Markets have been rising after finance officials from the Group of 20 leading economies pledged to maintain government spending, low interest rates and expansion of the money supply in order to buck up the global economy. The ministers met this weekend in London. Those moves could help boost economic activity and liquidity in financial markets, but can weigh on the value of a currency. The current U.S. rate near zero means investors can earn better returns on their funds in countries with higher yields, such as, for example, Poland, Turkey, Brazil and Australia.

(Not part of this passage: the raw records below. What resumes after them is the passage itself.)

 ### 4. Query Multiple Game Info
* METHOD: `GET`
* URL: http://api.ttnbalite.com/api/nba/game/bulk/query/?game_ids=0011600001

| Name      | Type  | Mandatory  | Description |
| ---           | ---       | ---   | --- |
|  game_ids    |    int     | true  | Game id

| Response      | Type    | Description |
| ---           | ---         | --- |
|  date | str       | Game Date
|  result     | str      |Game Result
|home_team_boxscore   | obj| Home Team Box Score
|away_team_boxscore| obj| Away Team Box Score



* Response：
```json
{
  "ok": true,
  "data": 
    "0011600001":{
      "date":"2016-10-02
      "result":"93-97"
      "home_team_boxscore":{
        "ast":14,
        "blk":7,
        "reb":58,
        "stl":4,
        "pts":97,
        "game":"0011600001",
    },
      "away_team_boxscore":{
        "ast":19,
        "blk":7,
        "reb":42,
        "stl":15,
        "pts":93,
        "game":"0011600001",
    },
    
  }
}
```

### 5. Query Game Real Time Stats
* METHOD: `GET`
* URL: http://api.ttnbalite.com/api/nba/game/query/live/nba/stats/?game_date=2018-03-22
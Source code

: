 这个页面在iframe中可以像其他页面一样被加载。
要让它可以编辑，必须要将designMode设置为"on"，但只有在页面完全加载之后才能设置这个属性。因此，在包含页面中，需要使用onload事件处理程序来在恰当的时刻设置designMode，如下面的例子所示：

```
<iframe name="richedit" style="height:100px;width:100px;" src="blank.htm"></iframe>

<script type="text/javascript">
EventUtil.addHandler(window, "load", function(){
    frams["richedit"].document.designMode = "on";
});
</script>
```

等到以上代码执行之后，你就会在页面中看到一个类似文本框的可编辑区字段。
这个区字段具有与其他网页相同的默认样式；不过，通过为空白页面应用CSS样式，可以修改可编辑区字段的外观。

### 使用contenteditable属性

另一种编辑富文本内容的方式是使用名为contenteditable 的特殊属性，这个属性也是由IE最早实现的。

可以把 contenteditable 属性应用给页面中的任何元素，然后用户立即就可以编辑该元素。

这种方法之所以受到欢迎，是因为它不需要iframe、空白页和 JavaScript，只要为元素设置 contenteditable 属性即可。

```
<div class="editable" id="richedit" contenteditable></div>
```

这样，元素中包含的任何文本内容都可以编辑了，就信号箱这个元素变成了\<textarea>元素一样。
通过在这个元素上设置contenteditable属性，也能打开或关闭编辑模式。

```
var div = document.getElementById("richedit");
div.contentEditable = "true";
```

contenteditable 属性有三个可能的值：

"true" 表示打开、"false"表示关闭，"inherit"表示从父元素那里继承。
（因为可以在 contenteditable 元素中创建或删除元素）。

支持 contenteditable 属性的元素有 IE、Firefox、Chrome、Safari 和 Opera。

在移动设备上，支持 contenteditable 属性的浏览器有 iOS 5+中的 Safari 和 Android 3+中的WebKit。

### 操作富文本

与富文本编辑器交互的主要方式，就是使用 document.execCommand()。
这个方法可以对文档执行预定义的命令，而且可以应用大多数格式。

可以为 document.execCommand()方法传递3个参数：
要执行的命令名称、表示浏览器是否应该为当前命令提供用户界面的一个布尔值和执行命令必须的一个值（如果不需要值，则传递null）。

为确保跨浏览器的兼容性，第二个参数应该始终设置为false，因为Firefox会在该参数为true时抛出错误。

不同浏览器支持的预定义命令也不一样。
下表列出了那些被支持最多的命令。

"People are loading up on high-yielders," said Win Thin, senior currency strategist at Brown Brothers Harriman in New York, as they get more optimistic about the global economy's growth outlook. The price of gold, meanwhile, shot past $1,000 an ounce for the first time since February. Gold for December delivery peaked at $1,009.40, the highest since March 2008, on the New York Mercantile Exchange. Gold is often used as a hedge against inflation and a weak dollar. A report from a United Nations agency released on Monday also called for a reduced role for the dollar as the world's primary reserve currency. Investors could also have been weighing a report from the U.N. Conference on Trade and Development, released Monday, which called an international monetary system that relied on a national currency as a reserve asset a "weakness."
China and Russia have been vocal this year about the need to diversify reserves away from the dollar as its value dropped. Chinese officials have called for the creation of a new global reserve currency by the International Monetary Fund. Some positive data out of Europe also helped bolster the euro. German exports rose 2.3 percent in July, their third consecutive monthly improvement, according to official German statistics. After a 6.1 increase in June, it's further evidence that Europe's biggest economy is on the mend. Other currencies also climbed against the dollar, especially those in countries which are major exporters of commodities, as oil prices gained more than $2. A strong economy would use more commodities in factories and transportation. The New Zealand dollar hit its strongest point since last September at 69.83 U.S. cents, while the Australian dollar peaked at 86.51 U.S. cents, its highest level in more than a year. The dollar dropped to 1.0723 Canadian dollars from 1.0763 and tumbled to 1.8242 Brazilian reals from 1.8445 reals late Monday.
In other trading, the dollar hit a low for 2009 against the Swiss franc at 1.0429 on Tuesday, down from 1.0597 late Monday.